BEGIN

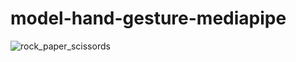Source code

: # model-hand-gesture-mediapipe
![rock_paper_scissords](https://github.com/Dimaspermana293/model-hand-gesture-mediapipe/assets/97396687/4f65ce69-4ce6-4d9c-a22c-49cf1d8f98fd)
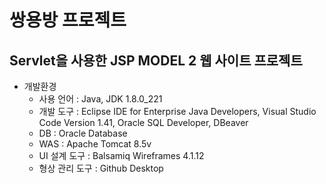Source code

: 쌍용방 프로젝트
=============
Servlet을 사용한 JSP MODEL 2 웹 사이트 프로젝트
-------------
* 개발환경
  * 사용 언어 : Java, JDK 1.8.0_221
  * 개발 도구 : Eclipse IDE for Enterprise Java Developers, Visual Studio Code Version 1.41, Oracle SQL Developer, DBeaver
  * DB : Oracle Database
  * WAS : Apache Tomcat 8.5v
  * UI 설계 도구 : Balsamiq Wireframes 4.1.12
  * 형상 관리 도구 : Github Desktop 
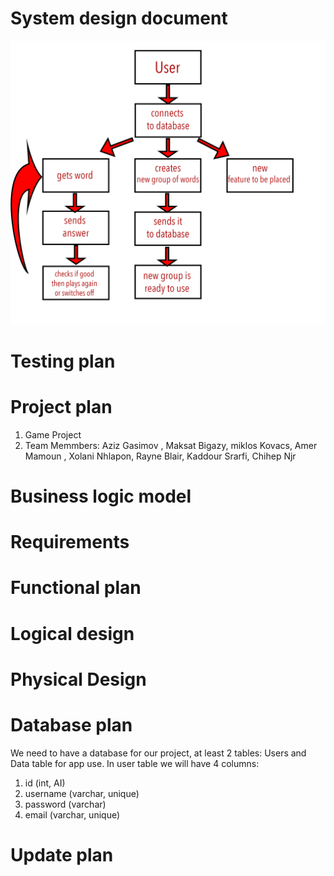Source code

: # System design document

![alt System Design scheme(unfinished)](systemDesignScheme.png)

# Testing plan

# Project plan
1. Game Project
2. Team Memmbers: Aziz Gasimov , Maksat Bigazy, miklos Kovacs, Amer Mamoun , Xolani Nhlapon, Rayne Blair, Kaddour Srarfi, Chihep Njr




# Business logic model

# Requirements

# Functional plan

# Logical design

# Physical Design


# Database plan

We need to have a database for our project, at least 2 tables: Users and Data table for app use.
In user table we will have 4 columns:

1. id (int, AI)
2. username (varchar, unique)
3. password (varchar)
4. email (varchar, unique)


# Update plan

END

#### [Work item]
When a line in the data holds the word "mediapipe", show that line.

#### [Completed task]
: # model-hand-gesture-mediapipe
![rock_paper_scissords](https://github.com/Dimaspermana293/model-hand-gesture-mediapipe/assets/97396687/4f65ce69-4ce6-4d9c-a22c-49cf1d8f98fd)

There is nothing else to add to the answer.